───── Material to process ─────

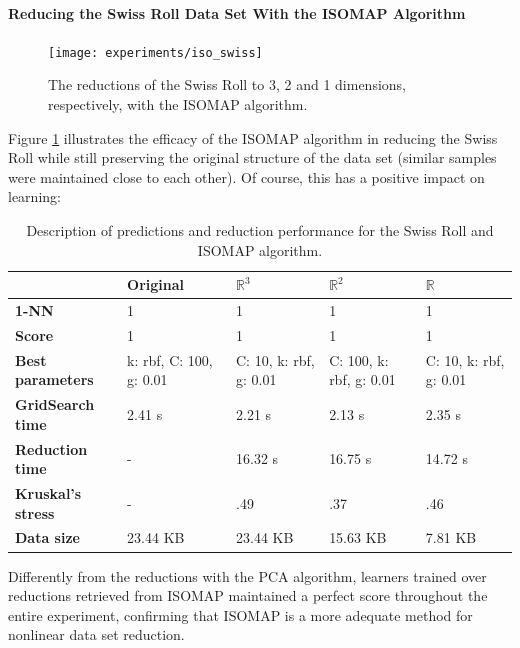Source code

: \paragraph{Reducing the Swiss Roll Data Set With the ISOMAP Algorithm}

\begin{figure}[H]
	\centering
	\captionsetup{justification=centering}
	\texttt{[image: experiments/iso\_swiss]}
	\caption{The reductions of the Swiss Roll to 3, 2 and 1 dimensions, respectively, with the ISOMAP algorithm.}
	\label{fig:dsswissiso}
\end{figure}

Figure \ref{fig:dsswissiso} illustrates the efficacy of the ISOMAP algorithm in reducing the Swiss Roll while still preserving the original structure of the data set (similar samples were maintained close to each other). Of course, this has a positive impact on learning:

\begin{table}[H]
	\centering
	
	\begin{tabular}{|p{.20\linewidth}|p{.15\linewidth}|p{.15\linewidth}|p{.15\linewidth}|p{.15\linewidth}|}
		\hline
		& \textbf{Original} & $\mathbb{R}^3$ & $\mathbb{R}^2$ & $\mathbb{R}$ \\\hline
		\textbf{1-NN} & 1 & 1 & 1 & 1 \\\hline
		\textbf{Score} & 1 & 1 & 1 & 1 \\\hline
		\textbf{Best parameters} & k: rbf, C: 100, g: 0.01 & C: 10, k: rbf, g: 0.01 & C: 100, k: rbf, g: 0.01 & C: 10, k: rbf, g: 0.01 \\\hline
		\textbf{GridSearch time} & 2.41 s & 2.21 s & 2.13 s & 2.35 s \\\hline
		\textbf{Reduction time} & - & 16.32 s & 16.75 s & 14.72 s\\\hline
		\textbf{Kruskal's stress} & - & .49 & .37 & .46 \\\hline
		\textbf{Data size} & 23.44 KB & 23.44 KB & 15.63 KB & 7.81 KB \\\hline
	\end{tabular}
	\captionsetup{justification=centering}
	\caption{Description of predictions and reduction performance for the Swiss Roll and ISOMAP algorithm.}
\end{table}

Differently from the reductions with the PCA algorithm, learners trained over reductions retrieved from ISOMAP maintained a perfect score throughout the entire experiment, confirming that ISOMAP is a more adequate method for nonlinear data set reduction.

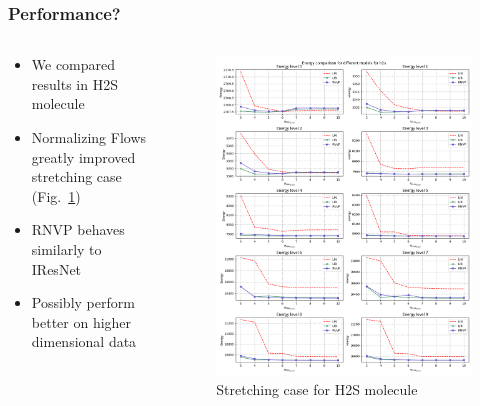 \begin{frame}
    \frametitle{Performance?}
    \begin{columns}
        \begin{column}[t]{0.48\textwidth}
            \begin{itemize}
                \setlength\itemsep{.8em}
                \item We compared results in H2S molecule
                \item Normalizing Flows greatly improved stretching case (Fig.~\ref{fig:enrs_stretch_2D})
                \item RNVP behaves similarly to IResNet
                \item Possibly perform better on higher dimensional data
            \end{itemize}
        \end{column}
        \begin{column}[t]{0.48\textwidth}
            \begin{figure}
                \includegraphics[width=\textwidth]{img/enrs_stretch_2D.png}
                \caption{Stretching case for H2S molecule}
                \label{fig:enrs_stretch_2D}
            \end{figure}
        \end{column}
    \end{columns}
\end{frame}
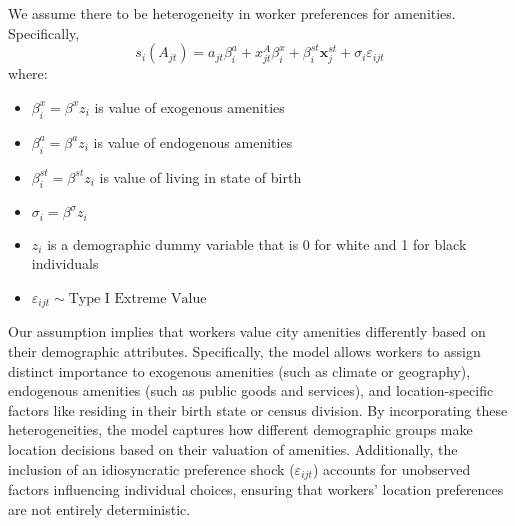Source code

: \documentclass{article}
\begin{document}
We assume there to be heterogeneity in worker preferences for amenities. Specifically,
\begin{equation}\label{eq_worker_amenities}
    s_i(A_{jt}) = a_{jt}\beta_i^a + x_{jt}^A\beta_i^x + \beta_i^{st}\bm{x}_{j}^{st} +  \sigma_i\varepsilon_{ijt}
\end{equation}
where:
\begin{itemize}
    \item $\beta_i^x = \beta^x z_i$ is value of exogenous amenities
    \item $\beta_i^{a} = \beta^{a} z_i$ is value of endogenous amenities
    \item $\beta_i^{st} = \beta^{st} z_i$ is value of living in state of birth
    \item $\sigma_i = \beta^\sigma z_i$
    \item $z_i$ is a demographic dummy variable that is 0 for white and 1 for black individuals
    \item $\varepsilon_{ijt}\sim\text{Type I Extreme Value}$
\end{itemize}
Our assumption implies that workers value city amenities differently based on their demographic attributes. Specifically, the model allows workers to assign distinct importance to exogenous amenities (such as climate or geography), endogenous amenities (such as public goods and services), and location-specific factors like residing in their birth state or census division. By incorporating these heterogeneities, the model captures how different demographic groups make location decisions based on their valuation of amenities. Additionally, the inclusion of an idiosyncratic preference shock ($\varepsilon_{ijt}$) accounts for unobserved factors influencing individual choices, ensuring that workers' location preferences are not entirely deterministic.
\end{document}
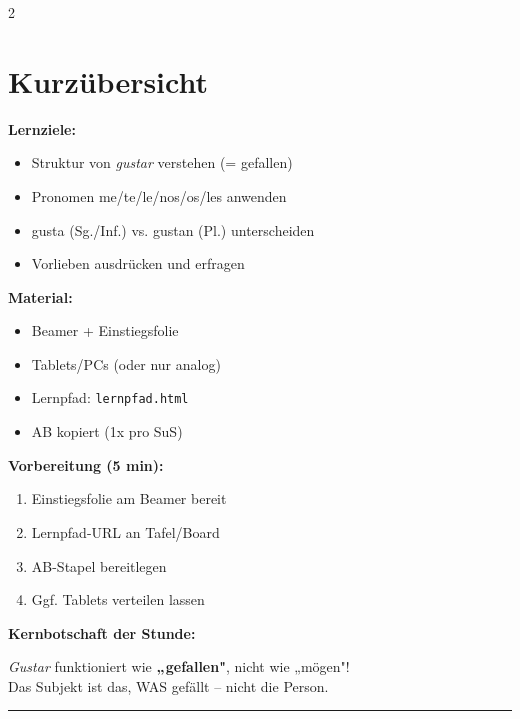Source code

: \documentclass[10pt, a4paper]{article}
\newcommand{\es}[1]{\textcolor{spanisch}{\textit{#1}}}
\begin{document}
\begin{multicols}{2}

\section*{Kurzübersicht}

\textbf{Lernziele:}
\begin{itemize}[nosep, leftmargin=1.5em]
    \item Struktur von \es{gustar} verstehen (= gefallen)
    \item Pronomen me/te/le/nos/os/les anwenden
    \item gusta (Sg./Inf.) vs. gustan (Pl.) unterscheiden
    \item Vorlieben ausdrücken und erfragen
\end{itemize}

\textbf{Material:}
\begin{itemize}[nosep, leftmargin=1.5em]
    \item[$\Box$] Beamer + Einstiegsfolie
    \item[$\Box$] Tablets/PCs (oder nur analog)
    \item[$\Box$] Lernpfad: \texttt{lernpfad.html}
    \item[$\Box$] AB kopiert (1x pro SuS)
\end{itemize}

\columnbreak

\textbf{Vorbereitung (5 min):}
\begin{enumerate}[nosep, leftmargin=1.5em]
    \item Einstiegsfolie am Beamer bereit
    \item Lernpfad-URL an Tafel/Board
    \item AB-Stapel bereitlegen
    \item Ggf. Tablets verteilen lassen
\end{enumerate}

\textbf{Kernbotschaft der Stunde:}

\begin{tippbox}
\es{Gustar} funktioniert wie \textbf{„gefallen"}, nicht wie „mögen"!\\
Das Subjekt ist das, WAS gefällt -- nicht die Person.
\end{tippbox}

\end{multicols}

\vspace{-8pt}
\hrule
\vspace{6pt}
\end{document}

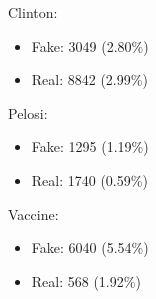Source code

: \documentclass{l4proj}
\begin{document}
\begin{appendices}
Clinton:
\begin{itemize}
\item Fake: 3049 (2.80\%)
\item Real: 8842 (2.99\%)
\end{itemize}

Pelosi:
\begin{itemize}
\item Fake: 1295 (1.19\%)
\item Real: 1740 (0.59\%)
\end{itemize}

Vaccine:
\begin{itemize}
\item Fake: 6040 (5.54\%)
\item Real: 568 (1.92\%)
\end{itemize}

\end{appendices}





\renewcommand{\thechapter}{0} 

\end{document}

─────

■ **About this task**: Give back, word for word, only the lines from the one containing "Fake: 3049 (2.80\%)" through the closing line of the entries.

■ **Response**:
\item Fake: 3049 (2.80\%)
\item Real: 8842 (2.99\%)
\end{itemize}

Pelosi:
\begin{itemize}
\item Fake: 1295 (1.19\%)
\item Real: 1740 (0.59\%)
\end{itemize}

Vaccine:
\begin{itemize}
\item Fake: 6040 (5.54\%)
\item Real: 568 (1.92\%)
\end{itemize}

\end{appendices}





\renewcommand{\thechapter}{0} 

\end{document}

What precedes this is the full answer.